Jianliang Xu ^{# 1} , Kai Xu ^{# 2 3} , Seolkyoung Jung ⁴ , Andrea Conte ⁴ , Jenna Lieberman ⁴ , Frauke Muecksch ⁵ , Julio Cesar Cetrulo Lorenzi ⁶ , Solji Park ⁴ , Fabian Schmidt ⁵ , Zijun Wang ⁶ , Yaoxing Huang ⁷ , Yang Luo ⁷ , Manoj Nair ⁷ , Pengfei Wang ⁷ , Jonathan E Schulz ⁸ , Lino Tessarollo ⁹ , Tatsiana Bylund ² , Gwo-Yu Chuang ² , Adam S Olia ² , Tyler Stephens ¹⁰ , I-Ting Teng ² , Yaroslav Tsybovsky ¹⁰ , Tongqing Zhou ² , Vincent Munster ⁸ , David D Ho ⁷ , Theodora Hatziioannou ⁵ , Paul D Bieniasz ^{5 11} , Michel C Nussenzweig ^{12 13} , Peter D Kwong ^{# 14} , Rafael Casellas ^{# 15 16 17}



Affiliations

• PMID: 34098567
• DOI: 10.1038/s41586-021-03676-z

Abstract

Since the start of the COVID-19 pandemic, SARS-CoV-2 has caused millions of deaths worldwide. While many vaccines have been deployed to date, the continual evolution of the viral receptor-binding domain (RBD) has challenged their efficacy.
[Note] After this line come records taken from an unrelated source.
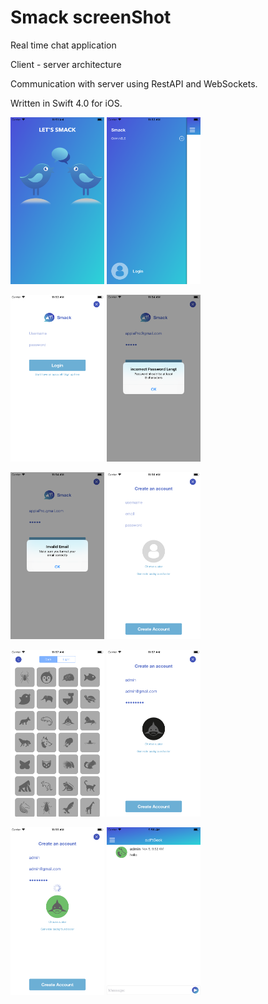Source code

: # Smack screenShot

Real time chat application 

Client - server architecture

Communication with server using RestAPI and WebSockets.

Written in Swift 4.0 for iOS.


<img src = "readme_images/Smack0.png" width = "150" > <img src = "readme_images/Smack1.png" width = "150" >

<img src = "readme_images/Smack2.png" width = "150" > <img src = "readme_images/Smack3.png" width = "150" >

<img src = "readme_images/Smack4.png" width = "150" > <img src = "readme_images/Smack5.png" width = "150" >

<img src = "readme_images/Smack6.png" width = "150" > <img src = "readme_images/Smack7.png" width = "150" >

<img src = "readme_images/Smack8.png" width = "150" > <img src = "readme_images/Smack9.png" width = "150" >




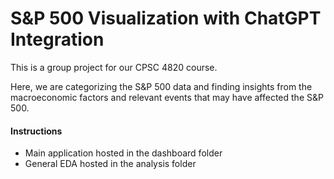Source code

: # S&P 500 Visualization with ChatGPT Integration

This is a group project for our CPSC 4820 course. 

Here, we are categorizing the S&P 500 data and finding insights from the macroeconomic factors and relevant events that may have affected the S&P 500.

#### Instructions

- Main application hosted in the dashboard folder
- General EDA hosted in the analysis folder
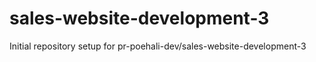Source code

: # sales-website-development-3

Initial repository setup for pr-poehali-dev/sales-website-development-3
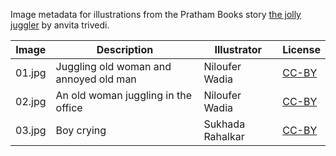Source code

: Image metadata for illustrations from the Pratham Books story [the jolly juggler](https://storyweaver.org.in/stories/1461-the-jolly-juggler) by anvita trivedi.

Image | Description | Illustrator | License
----- | ----------- | ----------- | -------
01.jpg | Juggling old woman and annoyed old man | Niloufer Wadia | [CC-BY](https://creativecommons.org/licenses/by/4.0/)
02.jpg | An old woman juggling in the office | Niloufer Wadia | [CC-BY](https://creativecommons.org/licenses/by/4.0/)
03.jpg | Boy crying | Sukhada Rahalkar | [CC-BY](https://creativecommons.org/licenses/by/4.0/)
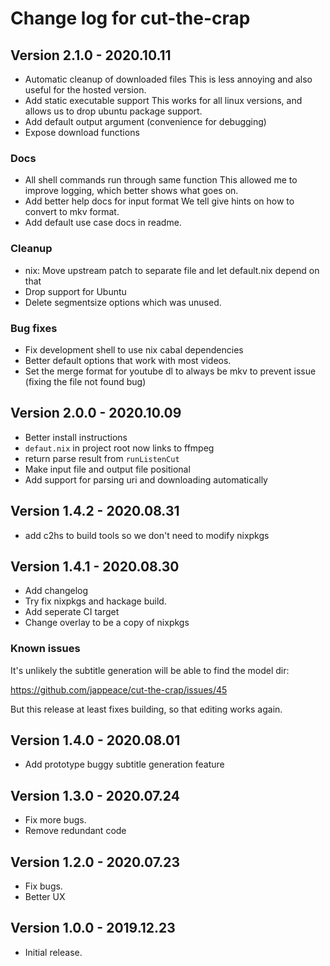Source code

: # Change log for cut-the-crap

## Version 2.1.0 - 2020.10.11

+ Automatic cleanup of downloaded files
  This is less annoying and also useful for the hosted version.
+ Add static executable support
  This works for all linux versions, and allows us to drop ubuntu package support.
+ Add default output argument (convenience for debugging)
+ Expose download functions

### Docs

+ All shell commands run through same function
  This allowed me to improve logging, which better shows what goes on.
+ Add better help docs for input format
  We tell give hints on how to convert to mkv format.
+ Add default use case docs in readme.

### Cleanup

+ nix: Move upstream patch to separate file and let default.nix depend on that
+ Drop support for Ubuntu
+ Delete segmentsize options which was unused.

### Bug fixes

+ Fix development shell to use nix cabal dependencies
+ Better default options that work with most videos.
+ Set the merge format for youtube dl to always be mkv to prevent issue (fixing the file not found bug)

## Version 2.0.0 - 2020.10.09

- Better install instructions
- `defaut.nix` in project root now links to ffmpeg
- return parse result from `runListenCut`
- Make input file and output file positional
- Add support for parsing uri and downloading automatically

## Version 1.4.2 - 2020.08.31
- add c2hs to build tools so we don't need to modify nixpkgs

## Version 1.4.1 - 2020.08.30
- Add changelog
- Try fix nixpkgs and hackage build.
- Add seperate CI target
- Change overlay to be a copy of nixpkgs

### Known issues

It's unlikely the subtitle generation
will be able to find the model dir:

https://github.com/jappeace/cut-the-crap/issues/45

But this release at least fixes building,
so that editing works again.

## Version 1.4.0 - 2020.08.01
- Add prototype buggy subtitle generation feature

## Version 1.3.0 - 2020.07.24
- Fix more bugs.
- Remove redundant code

## Version 1.2.0 - 2020.07.23
- Fix bugs.
- Better UX

## Version 1.0.0 - 2019.12.23 
- Initial release.
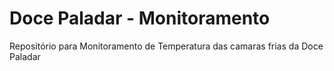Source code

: # Doce Paladar - Monitoramento

Repositório para Monitoramento de Temperatura das camaras frias da Doce Paladar
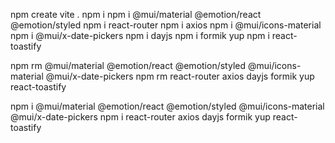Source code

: npm create vite .
npm i
npm i @mui/material @emotion/react @emotion/styled
npm i react-router
npm i axios
npm i @mui/icons-material
npm i @mui/x-date-pickers
npm i dayjs
npm i formik yup
npm i react-toastify

npm rm @mui/material @emotion/react @emotion/styled @mui/icons-material @mui/x-date-pickers
npm rm react-router axios dayjs formik yup react-toastify

npm i @mui/material @emotion/react @emotion/styled @mui/icons-material @mui/x-date-pickers
npm i react-router axios dayjs formik yup react-toastify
In particular, emerging variants B.1.1.7 (U.K.), B.1.351 (South Africa) and P.1 (Brazil) have compromised convalescent sera and immunotherapies that received emergency use authorization^1-3. One potential alternative to avert viral escape is the use of camelid VHHs or nanobodies, which can recognize epitopes often inaccessible to conventional antibodies⁴. Here, we isolate anti-RBD nanobodies from llamas and "nanomice" we engineered to produce VHHs cloned from alpacas, dromedaries and camels. We identified two sets of highly neutralizing nanobodies. Group 1 circumvents antigenic drift by recognizing an RBD region that is highly conserved in coronaviruses but rarely targeted by human antibodies. Group 2 is almost exclusively focused to the RBD-ACE2 interface and fails to neutralize variants carrying E484K or N501Y substitutions. Notably however, group 2 nanobodies retain full neutralization activity against variants when expressed as homotrimers, rivaling the most potent antibodies produced to date against SARS-CoV-2. These findings suggest that multivalent nanobodies overcome SARS-CoV-2 mutations through two separate mechanisms: enhanced avidity for the ACE2 binding domain, and recognition of conserved epitopes largely inaccessible to human antibodies. Therefore, while new SARS-CoV-2 mutants will continue to emerge, nanobodies represent promising tools to prevent COVID-19 mortality when vaccines are compromised.